IBN TAÏMIYA ET LES MOUVEMENTS ISLAMIQUES CONTEMPORAINS (1/2)

IBN TAÏMIYA ET LES MOUVEMENTS ISLAMIQUES CONTEMPORAINS (2/2)

 

 

Voir : Da’wa Sheïkh el Islâm ibn Taïmiya wa Atharaha ‘alâ el Harakât el Islâmiya el Mu’âsara wa Mawqif el Khusûm minhâ de Sâlih e-Dîn Maqbûl Ahmed.

 

Au cours du mois de Dhû el Qi’da de l’année 1347 de l’hégire, une réunion particulière se tint à el Isma’îliya en Égypte dans la maison de Hasan el Banna (1906-1949). Sous l’impulsion de son fondateur, cette réunion donna naissance au grand mouvement égyptien qui allait défrayer la chronique au-delà de ses frontières et tout au long du vingtième siècle ; la confrérie des Frères Musulmans. Six personnages ouvraient grands leurs oreilles au discours de leur leader et les sept personnes présentes dans la pièce en ce moment solennel se firent allégeance pour la cause de l’Islam.[1]

 

Celui qui sera le premier guide du mouvement évolua dans son enfance, dans un univers soufi. Lui-même adhérait à la confrérie Shâdhilite el Hasâfiya. Il monta très vite les échelons dans la secte et il aimait durant ses plus belles heures de dévotion, se rendre à pied au mausolée de son chef spirituel qui se trouvait à Damanhûr à vingt kilomètres de chez lui. Soucieux de réinstaller le Khalifat, il fonda dans un premier temps une association de bienfaisance qu’il dénomma el Jam’iya el Hasâfiya el Khaïriya. Élu secrétaire, il posait ainsi les premiers jalons de son futur mouvement. Il fut très influencé par l’école de pensée des réformateurs Jamel e-Dîn el Afghânî  et Mohammed ‘Abdû.[2]

 

Certains observateurs essayèrent en vain de faire la comparaison entre la Da’wa d’ibn Taïmiya et pour certains avec son lointain élève Mohammed ibn ‘Abd el Wahhâb[3] et celle de Hasan el Banna.[4]S’il est vrai que les Frères Musulmans ont fait des efforts non négligeables dans des domaines tels que la politique, l’économie et de la défense de l’Islam à une époque où l’influence occidentale faisait rage à travers la colonisation, il n’est pas possible d’en dire autant dans des domaines bien plus importants. Bien qu’ils aient inculqué une certaine prise de conscience à leurs concitoyens, il aurait fallu pour se conformer à la voie des prophètes et des grands réformateurs musulmans, se concentrer sur le dogme (la‘Aqîda) et sur le retour à la source. Ils auraient conjugué leurs efforts afin de les sortir des ténèbres de l’association et de l’innovation dans lesquels ils étaient plongés, pour les mener vers la lumière de l’unicité et de la Tradition.[5] Le prêche d’ibn Taïmiya était un prêche Salafi (traditionaliste).[6] Il était axé sur le retour aux enseignements du Coran et de la Sunna selon la compréhension des pieux prédécesseurs à tous les niveaux de la religion (le dogme, les rites, les relations, la politique, l’état, l’économie, la sociologie, etc.).

 

La Da’wa d’ibn Taïmiya était ainsi axée sur deux grands points fondamentaux : il cherchait à purifier les hommes de toutes les souillures qui entachaient l’unicité d’Allah au niveau de la ‘Aqîda et de leur imitation aveugle à une école quelconque au niveau notamment du Figh (les rituels).
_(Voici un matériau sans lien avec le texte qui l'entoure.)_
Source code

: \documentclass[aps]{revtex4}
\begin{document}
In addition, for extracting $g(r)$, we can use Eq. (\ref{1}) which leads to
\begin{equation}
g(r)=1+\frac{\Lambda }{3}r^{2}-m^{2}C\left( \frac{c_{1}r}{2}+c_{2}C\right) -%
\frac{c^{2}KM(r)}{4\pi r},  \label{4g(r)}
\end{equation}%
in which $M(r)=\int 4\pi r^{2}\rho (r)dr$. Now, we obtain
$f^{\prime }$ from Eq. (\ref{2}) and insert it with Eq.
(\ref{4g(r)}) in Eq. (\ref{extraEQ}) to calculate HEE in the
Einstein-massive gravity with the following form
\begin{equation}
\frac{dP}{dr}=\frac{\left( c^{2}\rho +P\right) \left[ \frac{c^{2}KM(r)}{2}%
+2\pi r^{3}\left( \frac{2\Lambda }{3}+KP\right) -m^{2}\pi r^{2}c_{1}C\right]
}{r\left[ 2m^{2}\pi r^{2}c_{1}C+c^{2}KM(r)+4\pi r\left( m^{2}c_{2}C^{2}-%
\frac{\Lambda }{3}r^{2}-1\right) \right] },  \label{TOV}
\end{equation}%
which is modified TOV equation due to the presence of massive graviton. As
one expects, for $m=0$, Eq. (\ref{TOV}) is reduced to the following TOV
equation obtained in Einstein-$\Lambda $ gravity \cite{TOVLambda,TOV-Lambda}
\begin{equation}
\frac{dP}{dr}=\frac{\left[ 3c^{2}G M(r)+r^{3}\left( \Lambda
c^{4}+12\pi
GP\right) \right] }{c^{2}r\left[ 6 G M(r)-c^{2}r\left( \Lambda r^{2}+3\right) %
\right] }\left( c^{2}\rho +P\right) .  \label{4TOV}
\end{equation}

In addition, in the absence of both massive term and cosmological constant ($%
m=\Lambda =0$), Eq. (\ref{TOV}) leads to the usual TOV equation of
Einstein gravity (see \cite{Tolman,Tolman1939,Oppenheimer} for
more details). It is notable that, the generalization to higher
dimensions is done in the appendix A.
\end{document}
Alors que le premier guide des Frères Musulmans considère que les Textes liés aux Noms et aux Attributs divins relèvent des questions ambiguës du dogme (el Mutashâbih),[7] ibn Taïmiya établit qu’ils sont formels (Muhkam).[8] Hasan el Banna ne se contente pas de cela, il affirme par ailleurs à la manière des néo-Ash’arites, qu’il faut s’en remettre au Tafwîdh concernant le sens des Textes liés aux Noms et Attributs divins ; dans le sens où ils sont incompréhensibles et où Seul Allah est à même d’en pénétrer le sens.[9] Pourtant, selon ibn Taïmiya, les partisans du Tafwîdh qui se revendiquent du chemin des anciens, sont les partisans d’une des pensées les plus hérétiques de l’Islam.[10] Il faudrait plutôt les compter dans le camp des « négateurs » (eNufât), [11] bien qu’ils se revendiquent du juste milieu.

 

Alors que dans ses mémoires, el Banna fait l’apologie du soufisme,[12] Sheïkh el Islam fut l’un de ses plus grands détracteurs. Il dévoila notamment au grand jour les aberrations de la confrérie Rifâ’iya .[13] Cela n’a pas empêché Sa’îd Hawa, l’un des leaders syriens du mouvement d’en faire l’éloge. Il s’en prit également à l’éducation soufie façon el Ghazâlî.[14] Tout au long de son parcourt, el Banna n’a pas échappé à ses origines soufies à tel point que dans ses mémoires, il vante les mérites de son « excursion spirituelle » au mausolée de Damanhûr.[15] À l’inverse, ibn Taïmiya condamne sévèrement ce genre de pratiques.[16] Sa position dérangea tellement les soufies de l’époque, qu’ils montèrent contre lui les autorités qui le jetèrent en prison en 722 h.

 

Le quinzième fondement parmi el Usûl el ‘Ishrîn (les vingt fondements) qu’el Banna a institué à ses adeptes, stipule clairement qu’il n’y a aucun inconvénient à solliciter le secours d’Allah par l’intermédiaire de l’une de ses créatures (e-Tawassul), au cours des invocations. La question selon lui ne devrait pas soulever autant les passions étant donné qu’à ses yeux, celle-ci est subsidiaire dans le sens où elle n’est pas liée au dogme.[17] Ibn Taïmiya a tellement traité de cette question dans ses différents ouvrages, qu’on a l’impression que ses réfutations s’adressent directement à el Banna.[18] S’il est autorisé en effet de solliciter Allah par l’intermédiaire de l’invocation de l’un de ses serviteurs, on ne peut pas en dire autant quant à le faire par l’intermédiaire de sa personne. Cette nuance touche au cœur du dogme. L’invocateur doit s’appuyer sur des œuvres pieuses qu’elles proviennent de lui ou d’un autre, mais il ne doit pas se tourner vers les mérites qu’une personne concède auprès d’Allah.[19] Quant à avoir recours au e-Tawassul par l’intermédiaire du Prophète, il faut mettre en avant l’amour, l’attachement ou la fidélité qu’on lui porte, non y avoir recourt par l’intermédiaire de sa propre personne.[20]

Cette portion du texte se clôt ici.